Specials rotate daily -- meat loaf on Monday, chicken mole on Thursday, fish and chips on busy Fridays, when the friendly all-pro waitresses run between kitchen and patio all the sunny afternoon with pints of draft beer and orders of golden crisp cod and excellent fries.

On my first visit, I drive on 15th Street from Alameda -- semis to the right of me, semis to the left of me -- and end up in a long line of trucks piled high with scrap metal, my Mustang accidentally funneled into the lane where drivers wait to turn into a yard and drop off their loads.

Gestured away by the yard’s gate guard, intimidated and way out-machoed, I am happy to finally park and step into the cool, simple dining room with its black, gray and tan linoleum floor.

Windows look out to a patio enclosed by a corrugated metal fence; there are buckets of silverware and hot sauce on each of the black tables. The walls are trimmed with hubcaps. A flat screen sits over a small counter that seems to double as a bar; there are half a dozen beer taps.

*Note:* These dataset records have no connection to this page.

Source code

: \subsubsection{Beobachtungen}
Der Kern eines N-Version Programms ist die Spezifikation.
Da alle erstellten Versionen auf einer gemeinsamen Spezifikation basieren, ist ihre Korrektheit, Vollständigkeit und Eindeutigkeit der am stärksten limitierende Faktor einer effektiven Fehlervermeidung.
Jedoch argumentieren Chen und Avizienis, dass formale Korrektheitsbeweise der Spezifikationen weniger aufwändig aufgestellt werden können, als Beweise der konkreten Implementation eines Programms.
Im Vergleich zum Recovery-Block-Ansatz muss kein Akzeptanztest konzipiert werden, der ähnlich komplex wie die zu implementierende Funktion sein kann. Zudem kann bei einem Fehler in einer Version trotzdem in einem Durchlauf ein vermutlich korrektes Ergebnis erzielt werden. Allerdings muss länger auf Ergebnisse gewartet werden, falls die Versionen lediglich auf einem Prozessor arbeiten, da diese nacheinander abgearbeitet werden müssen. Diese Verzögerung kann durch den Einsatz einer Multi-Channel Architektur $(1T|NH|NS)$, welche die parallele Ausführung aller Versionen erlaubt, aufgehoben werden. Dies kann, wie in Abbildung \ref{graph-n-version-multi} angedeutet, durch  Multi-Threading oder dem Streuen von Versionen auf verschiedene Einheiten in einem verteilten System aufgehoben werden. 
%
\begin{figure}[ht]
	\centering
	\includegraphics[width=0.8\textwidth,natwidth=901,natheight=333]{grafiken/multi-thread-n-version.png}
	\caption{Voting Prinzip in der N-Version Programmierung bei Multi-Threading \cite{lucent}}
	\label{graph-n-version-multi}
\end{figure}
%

A foursome of cops exits as my friend and I settle in and accept an offer of excellent coffee. We marvel at the contrast between the gritty industrial area outside and this oasis of what turns out to be deftly made, albeit substantial fare.

A morning garden omelet is delightfully kicky, with peppery daikon sprouts enlivening squeaky-fresh steamed spinach folded into flavorful eggs. Simple, beautifully seasoned fried potatoes accompany egg dishes such as the scrambled eggs flecked with smoked salmon, herbs, capers and onions -- a luxurious breakfast.

On a weekday afternoon, the place is jumping with boisterous parties of lunching workers, maybe from nearby Guess, Lucky Brand Jeans or Seven Jeans. Pint glasses are filled and refilled with house-made lemonade, ice tea and cold beer.

A chicken and pesto sandwich may not be the most exciting thing on the menu, but the chicken is moist, the pesto fresh and the tomato slice flavorful.

Then there’s the band

THE BEEF burger is more satisfying, a firm, well-seasoned patty with a side of really good, spicy coleslaw that’s crisp with herbs. And the house-made veggie burger is a good alternative.

Seafood dishes feature well-selected fresh fish: A niçoise salad is made with a nice piece of seared, rare ahi. And in addition to daily specials, there are hot entrees including grilled fish or New York steak.

Breakfast is served all day Saturday, and every other Saturday night there’s a patio-based “rock and roll barbecue,” with up to seven bands on the roster and special beer prices.

The food at Blue Star is not fancy, but it’s modern and fun and the cafe’s a real neighborhood resource. It’s a wonderful stop for visitors too, a comfortable destination in an interesting locale.

There are all kinds of patios in Southern California, and sipping an Anchor Steam on this one can be a particular kind of heaven.

Blue StarLocation: 2200 E. 15th St., downtown Los Angeles, (213) 627-2022; www.bluestarrocks.comPrice: Breakfast dishes, $4.50 to $10.50; burger and sandwiches, $7.50 to $11.50; daily specials, $11.50; entree plates, $9.50 to $16.50.Best dishes: Omelets, burgers, coleslaw, fish and chips.Details: Open 8 a.m. to 3 p.m. Monday through Saturday. Beer and wine. Major credit cards. Alley spaces and street parking.